SFEBES2026 Oral Communications Adrenal and Cardiovascular (6 abstracts)
1Molecular Pathology Diagnostic Service, Queen Elizabeth Hospital Birmingham, University Hospitals Birmingham NHS Foundation Trust, Birmingham, United Kingdom; 2Department of Metabolism and Systems Science, University of Birmingham, Birmingham, United Kingdom; 3Division of Endocrinology and Diabetes Prevention and Care, IRCCS Azienda Ospedaliero-Universitaria di Bologna, Bologna, Italy; 4Department of Medical and Surgical Sciences (DIMEC), Alma Mater Studiorum University of Bologna, Bologna, Italy; 5Department of Pharmacy and Biotechnology, University of Bologna, Bologna, Italy; 6Solid Tumor Molecular Pathology Laboratory, IRCCS Azienda Ospedaliero-Universitaria di Bologna, Bologna, Italy; 7Institute of Human Genetics, University of Wuerzburg, Wuerzburg, Germany; 8Department of Histopathology, Queen Elizabeth Hospital Birmingham, Birmingham, United Kingdom; 9Department of Endocrinology, Queen Elizabeth Hospital Birmingham NHS Trust, Birmingham, United Kingdom
Background: Adrenocortical carcinoma (ACC) is a rare malignancy with heterogeneous outcomes. We showed that somatic variants and PAX5 CpG methylation assessed on paraffin-embedded (FFPE) samples can improve prognostic classification.

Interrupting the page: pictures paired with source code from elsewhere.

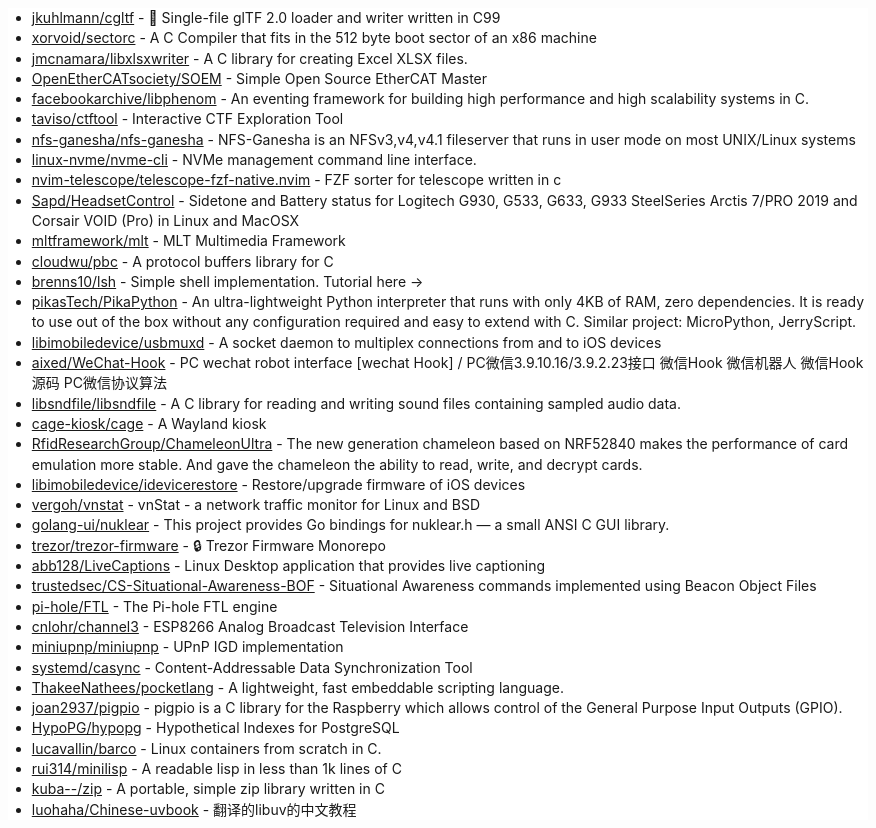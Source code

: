 * [jkuhlmann/cgltf](https://github.com/jkuhlmann/cgltf) - :diamond_shape_with_a_dot_inside: Single-file glTF 2.0 loader and writer written in C99
* [xorvoid/sectorc](https://github.com/xorvoid/sectorc) - A C Compiler that fits in the 512 byte boot sector of an x86 machine
* [jmcnamara/libxlsxwriter](https://github.com/jmcnamara/libxlsxwriter) - A C library for creating Excel XLSX files.
* [OpenEtherCATsociety/SOEM](https://github.com/OpenEtherCATsociety/SOEM) - Simple Open Source EtherCAT Master
* [facebookarchive/libphenom](https://github.com/facebookarchive/libphenom) - An eventing framework for building high performance and high scalability systems in C.
* [taviso/ctftool](https://github.com/taviso/ctftool) - Interactive CTF Exploration Tool
* [nfs-ganesha/nfs-ganesha](https://github.com/nfs-ganesha/nfs-ganesha) - NFS-Ganesha is an NFSv3,v4,v4.1 fileserver that runs in user mode on most UNIX/Linux systems
* [linux-nvme/nvme-cli](https://github.com/linux-nvme/nvme-cli) - NVMe management command line interface.
* [nvim-telescope/telescope-fzf-native.nvim](https://github.com/nvim-telescope/telescope-fzf-native.nvim) - FZF sorter for telescope written in c
* [Sapd/HeadsetControl](https://github.com/Sapd/HeadsetControl) - Sidetone and Battery status for Logitech G930, G533, G633, G933 SteelSeries Arctis 7/PRO 2019 and Corsair VOID (Pro) in Linux and MacOSX
* [mltframework/mlt](https://github.com/mltframework/mlt) - MLT Multimedia Framework
* [cloudwu/pbc](https://github.com/cloudwu/pbc) - A protocol buffers library for C
* [brenns10/lsh](https://github.com/brenns10/lsh) - Simple shell implementation.  Tutorial here ->
* [pikasTech/PikaPython](https://github.com/pikasTech/PikaPython) - An ultra-lightweight Python interpreter that runs with only 4KB of RAM, zero dependencies. It is ready to use out of the box without any configuration required and easy to extend with C. Similar project: MicroPython, JerryScript.
* [libimobiledevice/usbmuxd](https://github.com/libimobiledevice/usbmuxd) - A socket daemon to multiplex connections from and to iOS devices
* [aixed/WeChat-Hook](https://github.com/aixed/WeChat-Hook) - PC wechat robot interface [wechat Hook] / PC微信3.9.10.16/3.9.2.23接口 微信Hook 微信机器人 微信Hook源码 PC微信协议算法
* [libsndfile/libsndfile](https://github.com/libsndfile/libsndfile) - A C library for reading and writing sound files containing sampled audio data.
* [cage-kiosk/cage](https://github.com/cage-kiosk/cage) - A Wayland kiosk
* [RfidResearchGroup/ChameleonUltra](https://github.com/RfidResearchGroup/ChameleonUltra) - The new generation chameleon based on NRF52840 makes the performance of card emulation more stable. And gave the chameleon the ability to read, write, and decrypt cards.
* [libimobiledevice/idevicerestore](https://github.com/libimobiledevice/idevicerestore) - Restore/upgrade firmware of iOS devices
* [vergoh/vnstat](https://github.com/vergoh/vnstat) - vnStat - a network traffic monitor for Linux and BSD
* [golang-ui/nuklear](https://github.com/golang-ui/nuklear) - This project provides Go bindings for nuklear.h — a small ANSI C GUI library.
* [trezor/trezor-firmware](https://github.com/trezor/trezor-firmware) - :lock: Trezor Firmware Monorepo
* [abb128/LiveCaptions](https://github.com/abb128/LiveCaptions) - Linux Desktop application that provides live captioning
* [trustedsec/CS-Situational-Awareness-BOF](https://github.com/trustedsec/CS-Situational-Awareness-BOF) - Situational Awareness commands implemented using Beacon Object Files
* [pi-hole/FTL](https://github.com/pi-hole/FTL) - The Pi-hole FTL engine
* [cnlohr/channel3](https://github.com/cnlohr/channel3) - ESP8266 Analog Broadcast Television Interface
* [miniupnp/miniupnp](https://github.com/miniupnp/miniupnp) - UPnP IGD implementation
* [systemd/casync](https://github.com/systemd/casync) - Content-Addressable Data Synchronization Tool
* [ThakeeNathees/pocketlang](https://github.com/ThakeeNathees/pocketlang) - A lightweight, fast embeddable scripting language.
* [joan2937/pigpio](https://github.com/joan2937/pigpio) - pigpio is a C library for the Raspberry which allows control of the General Purpose Input Outputs (GPIO).
* [HypoPG/hypopg](https://github.com/HypoPG/hypopg) - Hypothetical Indexes for PostgreSQL
* [lucavallin/barco](https://github.com/lucavallin/barco) - Linux containers from scratch in C.
* [rui314/minilisp](https://github.com/rui314/minilisp) - A readable lisp in less than 1k lines of C
* [kuba--/zip](https://github.com/kuba--/zip) - A portable, simple zip library written in C
* [luohaha/Chinese-uvbook](https://github.com/luohaha/Chinese-uvbook) - 翻译的libuv的中文教程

Aim: To investigate the real-life feasibility of a Next-Generation Sequencing (NGS) and PAX5 pyrosequencing service for ACC prognostic classification in two European centres.
Methods: 53 ACC patients (operated 2002-2025) were divided into a retrospective cohort with known genetic background, an independent validation cohort and a prospective cohort. Tumour DNA was extracted from FFPE tissue and sequenced using a validated NGS panel covering 10 ACC-specific genes. Variant allele frequency (VAF) thresholds were validated between 5%-10%. For PAX5 methylation, 24 samples (2019-2024) were tested using bisulphite-pyrosequencing quantitative assay to assess 7 CpG sites in the promoter region (>25% indicating hypermethylation). Turnaround time (TAT) and cost-effectiveness were also assessed.

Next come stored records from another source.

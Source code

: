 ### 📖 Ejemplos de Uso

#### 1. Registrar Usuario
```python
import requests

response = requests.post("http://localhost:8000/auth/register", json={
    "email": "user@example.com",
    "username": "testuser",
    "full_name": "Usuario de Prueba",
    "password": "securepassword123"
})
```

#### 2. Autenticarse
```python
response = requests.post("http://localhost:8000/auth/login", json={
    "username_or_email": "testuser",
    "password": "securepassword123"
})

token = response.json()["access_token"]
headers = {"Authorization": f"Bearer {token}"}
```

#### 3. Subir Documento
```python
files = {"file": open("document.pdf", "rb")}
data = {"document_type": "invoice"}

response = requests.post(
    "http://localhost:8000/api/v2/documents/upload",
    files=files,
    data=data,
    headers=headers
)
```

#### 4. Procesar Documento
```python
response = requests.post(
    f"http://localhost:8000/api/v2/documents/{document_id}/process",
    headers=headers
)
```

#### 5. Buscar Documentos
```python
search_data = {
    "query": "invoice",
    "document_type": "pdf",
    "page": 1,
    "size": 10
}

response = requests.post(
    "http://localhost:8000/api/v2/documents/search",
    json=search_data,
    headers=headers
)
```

Results: After excluding 11 cases with low-quality DNA, 39 samples were analysed. In the retrospective cohort (n = 6), all somatic variants were confirmed, with two additional TERT promoter variants detected. In the validation cohort, 29 variants were found in 19/33 cases, including pathogenic/likely pathogenic variants (53.5% of total findings) in CTNNB1 (9.3%, mean VAF 62.3%), TP53 (23.3%, mean VAF 63.9%), NF1 (16.3%, mean VAF 41.7%) and variants of uncertain significance in TERT, APC, MEN1, NF1, and ZNRF3 (13.9%). In the prospective cohort (n = 3), a TERT promoter variant was identified (c.-124C>T, VAF 66.85%). For PAX5 pyrosequencing, 9/24 samples (2022-2024) showed reliable results with one case being hypermethylated (mean methylation 68.5%). Average TAT was 21 days, with costs of C=350-400/sample for NGS and C=40/sample for pyrosequencing.
Conclusion: The ACC-specific NGS service was reliable, feasible, and cost-effective. PAX5 pyrosequencing was only suitable for samples aged <2-years. Further investigations are required for prospective testing in view of implementation in clinical setting to improve prognostic classification and identify drug targets.